The concept of transitional safeguarding is gaining traction within policy and practice circles, yet its application in the Further Education (FE) and post-16 sector remains underdeveloped.

Transitional safeguarding refers to an approach that recognises the fluid and connected nature of adolescence and young adulthood, and the unique risks, vulnerabilities, and needs of young people at this critical life stage. This is particularly crucial in FE settings, where students aged 16–25 often fall between the cracks of children's and adult services. To truly safeguard this age group, the UK's safeguarding narrative must shift from rigid age-based thresholds to a more nuanced, developmental, and relational understanding of vulnerability and risk.

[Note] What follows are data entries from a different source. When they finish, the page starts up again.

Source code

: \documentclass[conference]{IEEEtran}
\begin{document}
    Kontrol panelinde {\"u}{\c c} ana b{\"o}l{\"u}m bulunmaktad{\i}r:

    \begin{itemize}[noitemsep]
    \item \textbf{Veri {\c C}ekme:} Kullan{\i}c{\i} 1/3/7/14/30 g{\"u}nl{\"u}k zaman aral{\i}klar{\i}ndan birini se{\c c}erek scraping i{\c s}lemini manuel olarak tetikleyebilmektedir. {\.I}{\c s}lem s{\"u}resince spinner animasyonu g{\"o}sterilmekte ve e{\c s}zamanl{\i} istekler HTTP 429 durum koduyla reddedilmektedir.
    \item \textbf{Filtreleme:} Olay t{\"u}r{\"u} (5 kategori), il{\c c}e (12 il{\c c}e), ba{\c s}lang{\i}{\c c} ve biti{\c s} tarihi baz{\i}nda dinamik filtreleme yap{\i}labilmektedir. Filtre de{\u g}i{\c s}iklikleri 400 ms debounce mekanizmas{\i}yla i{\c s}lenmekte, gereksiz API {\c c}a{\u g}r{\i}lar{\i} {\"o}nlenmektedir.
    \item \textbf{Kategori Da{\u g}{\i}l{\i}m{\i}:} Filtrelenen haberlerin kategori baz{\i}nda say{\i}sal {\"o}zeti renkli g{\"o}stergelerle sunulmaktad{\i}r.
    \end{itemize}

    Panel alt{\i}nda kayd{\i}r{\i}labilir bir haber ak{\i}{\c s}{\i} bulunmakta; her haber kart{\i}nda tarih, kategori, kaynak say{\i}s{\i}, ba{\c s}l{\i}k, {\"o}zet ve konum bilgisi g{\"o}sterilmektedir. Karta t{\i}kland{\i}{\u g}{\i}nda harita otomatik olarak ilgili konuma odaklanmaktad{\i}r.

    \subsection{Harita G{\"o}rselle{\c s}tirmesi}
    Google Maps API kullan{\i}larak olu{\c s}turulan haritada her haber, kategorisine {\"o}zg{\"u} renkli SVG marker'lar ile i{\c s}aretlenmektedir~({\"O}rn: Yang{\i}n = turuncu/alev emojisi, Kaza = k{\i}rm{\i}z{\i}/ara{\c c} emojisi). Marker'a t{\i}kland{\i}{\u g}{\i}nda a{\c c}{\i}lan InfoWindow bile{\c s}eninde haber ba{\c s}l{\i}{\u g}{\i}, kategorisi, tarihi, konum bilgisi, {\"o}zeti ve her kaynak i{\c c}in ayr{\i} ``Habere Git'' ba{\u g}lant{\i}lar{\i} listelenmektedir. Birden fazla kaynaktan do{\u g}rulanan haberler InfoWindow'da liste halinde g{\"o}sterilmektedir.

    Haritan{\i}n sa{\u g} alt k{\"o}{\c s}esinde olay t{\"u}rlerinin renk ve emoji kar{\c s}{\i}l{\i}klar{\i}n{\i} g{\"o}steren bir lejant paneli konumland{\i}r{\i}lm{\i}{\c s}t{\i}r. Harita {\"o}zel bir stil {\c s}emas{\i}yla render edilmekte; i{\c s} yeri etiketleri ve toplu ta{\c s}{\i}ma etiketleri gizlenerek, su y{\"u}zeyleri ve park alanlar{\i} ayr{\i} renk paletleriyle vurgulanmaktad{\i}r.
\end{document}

Further Education and post-16 providers are well-placed to champion the importance of multi-agency working, because of their close proximity to the issues affecting young people. Their efforts, however, must be supported by robust data-sharing practices and clear, coordinated processes. While these providers play a crucial role as boundary spanners (across health, care, and justice systems) their impact is limited without systemic support. It is essential that policymakers urgently recognise and act on this, embedding these approaches within a broader, joined-up strategy.

Why Transitional Safeguarding is Crucial in Further Education

Traditional safeguarding frameworks are often split into two distinct categories: children's safeguarding (under 18) and adult safeguarding (18+). This binary approach fails to reflect the reality of young people’s lives. Students in FE, especially those aged 16–25 may experience ongoing or emerging risks such as exploitation, homelessness, mental health crises, or coercive relationships. When they turn 18, young people can face reduced support or even complete withdrawal of support, despite continued vulnerability.

FE institutions educate a diverse population, including care leavers, young carers, students with SEND, those involved in the youth justice system, and others facing complex social and psychological challenges. These learners often require sustained, consistent safeguarding support that bridges adolescence and early adulthood, rather than one that terminates at an arbitrary age.

Without a Transitional Safeguarding approach, FE settings risk missing opportunities for early intervention. Young adults in these institutions are often navigating newfound independence while still processing trauma or developmental needs. Ensuring that safeguarding measures are responsive to this reality could prevent longer-term harm and help embed a culture of resilience and self-advocacy.

So, What is Stopping Effective Transitional Safeguarding?

Children’s and adults’ services are commissioned and delivered separately, often with different thresholds, priorities, and professional cultures. This makes collaboration often difficult, and FE providers are frequently left to coordinate complex cases without adequate support.

Current safeguarding policy frameworks, such as Keeping Children Safe in Education, do not provide enough clarity or emphasis on the needs of young adults in FE. This results in inconsistent practice and confusion over responsibilities.

Many safeguarding leads and pastoral staff in FE are not adequately trained to address adult safeguarding concerns, particularly where risks are non-criminal but still deeply harmful (e.g., digital exploitation or trauma-related behaviour).

What Needs to Change in the UK Safeguarding Narrative

National safeguarding guidance should explicitly recognise and mandate Transitional Safeguarding approaches, particularly in post-16 education. This includes clearer expectations for local authority engagement with FE providers and better integration between child and adult services.

Safeguarding should be seen not just as risk management, but as relational, contextual, and developmental work. This involves understanding how trauma, social disadvantage, and neurodiversity shape behaviour and vulnerability throughout a young person's transition into adulthood.

The safeguarding narrative must promote systems that share responsibility across education, health, social care, police, and the voluntary sector. This means formalising partnerships and ensuring FE institutions are not left isolated in supporting high-need learners.

Young people’s lived experiences must inform how we design and evaluate safeguarding responses. This includes co-producing policies, peer-support programmes, and ensuring safeguarding interventions empower rather than alienate.

In conclusion, the concept of Transitional Safeguarding challenges the UK’s traditional age-bound safeguarding systems and asks us to do better for young people in Further Education. It urges a shift in narrative—from safeguarding as a statutory tick-box to safeguarding as a relational, developmentally informed practice that bridges adolescence and adulthood. For this to happen, policy, practice, and professional identity must evolve together, guided by the needs and voices of the young people at its heart.

Isabelle King, Director, the Safeguarding Collective.